The pathogenesis of many acute and chronic lung diseases remains a mystery. However, recent years have seen a rapidly increasing interest in the role of proteolytic enzymes and their inhibitors in modifying the inflammatory, destructive and reparative changes that occur in the lung. Much of this interest owes its existence to two observations in the early 1960s: firstly, the recognition that subjects with an inherited deficiency of α1-antitrypsin (α1-AT; the main serum inhibitor of proteolytic enzymes) had a high incidence of pulmonary emphysema [1], and secondly the demonstration by Gross et al. [2] that a proteolytic enzyme (papain) was capable of producing lesions similar to emphysema in experimental animals.
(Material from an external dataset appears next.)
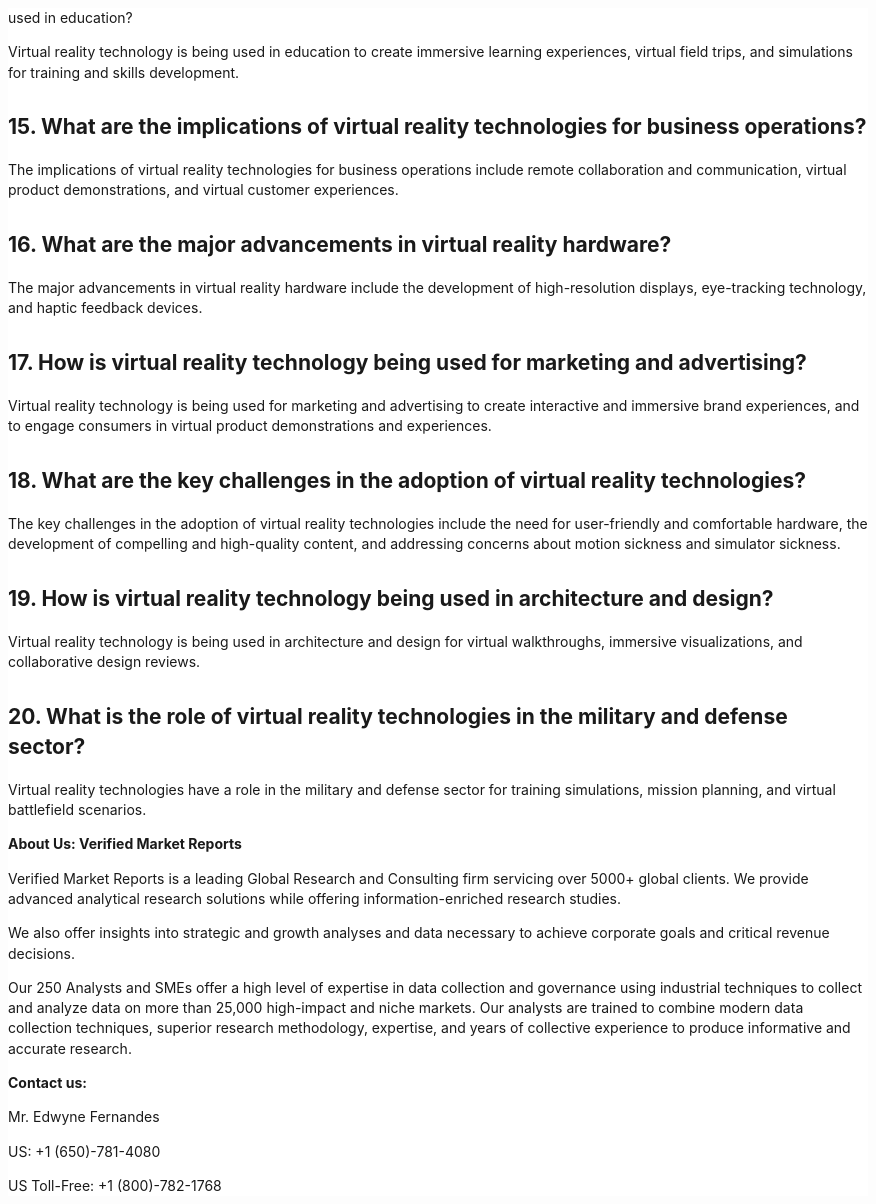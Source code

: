used in education?</h2><p>Virtual reality technology is being used in education to create immersive learning experiences, virtual field trips, and simulations for training and skills development.</p><h2>15. What are the implications of virtual reality technologies for business operations?</h2><p>The implications of virtual reality technologies for business operations include remote collaboration and communication, virtual product demonstrations, and virtual customer experiences.</p><h2>16. What are the major advancements in virtual reality hardware?</h2><p>The major advancements in virtual reality hardware include the development of high-resolution displays, eye-tracking technology, and haptic feedback devices.</p><h2>17. How is virtual reality technology being used for marketing and advertising?</h2><p>Virtual reality technology is being used for marketing and advertising to create interactive and immersive brand experiences, and to engage consumers in virtual product demonstrations and experiences.</p><h2>18. What are the key challenges in the adoption of virtual reality technologies?</h2><p>The key challenges in the adoption of virtual reality technologies include the need for user-friendly and comfortable hardware, the development of compelling and high-quality content, and addressing concerns about motion sickness and simulator sickness.</p><h2>19. How is virtual reality technology being used in architecture and design?</h2><p>Virtual reality technology is being used in architecture and design for virtual walkthroughs, immersive visualizations, and collaborative design reviews.</p><h2>20. What is the role of virtual reality technologies in the military and defense sector?</h2><p>Virtual reality technologies have a role in the military and defense sector for training simulations, mission planning, and virtual battlefield scenarios.</p></body></html></h3><p id="" class=""><strong>About Us: Verified Market Reports</strong></p><p id="" class="">Verified Market Reports is a leading Global Research and Consulting firm servicing over 5000+ global clients. We provide advanced analytical research solutions while offering information-enriched research studies.</p><p id="" class="">We also offer insights into strategic and growth analyses and data necessary to achieve corporate goals and critical revenue decisions.</p><p id="" class="">Our 250 Analysts and SMEs offer a high level of expertise in data collection and governance using industrial techniques to collect and analyze data on more than 25,000 high-impact and niche markets. Our analysts are trained to combine modern data collection techniques, superior research methodology, expertise, and years of collective experience to produce informative and accurate research.</p><p id="" class=""><strong>Contact us:</strong></p><p id="" class="">Mr. Edwyne Fernandes</p><p id="" class="">US: +1 (650)-781-4080</p><p id="" class="">US Toll-Free: +1 (800)-782-1768</p>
These observations ultimately led to the proteinase—anti-proteinase theory of emphysema, which predicts that a state of balance occurs in the healthy lung in which the proteolytic enzyme inhibitors functionally equal or exceed the enzymes. Destructive lung disease occurs when the enzymes functionally exceed the inhibitors such that they remain active within the lung, resulting in digestion of connective tissue. This general concept of a disturbed proteinase—anti-proteinase balance within the lung has been recently applied to many other lung diseases, and some will be mentioned later. However, it is in the study of chronic bronchitis and emphysema that the concept has become most well established.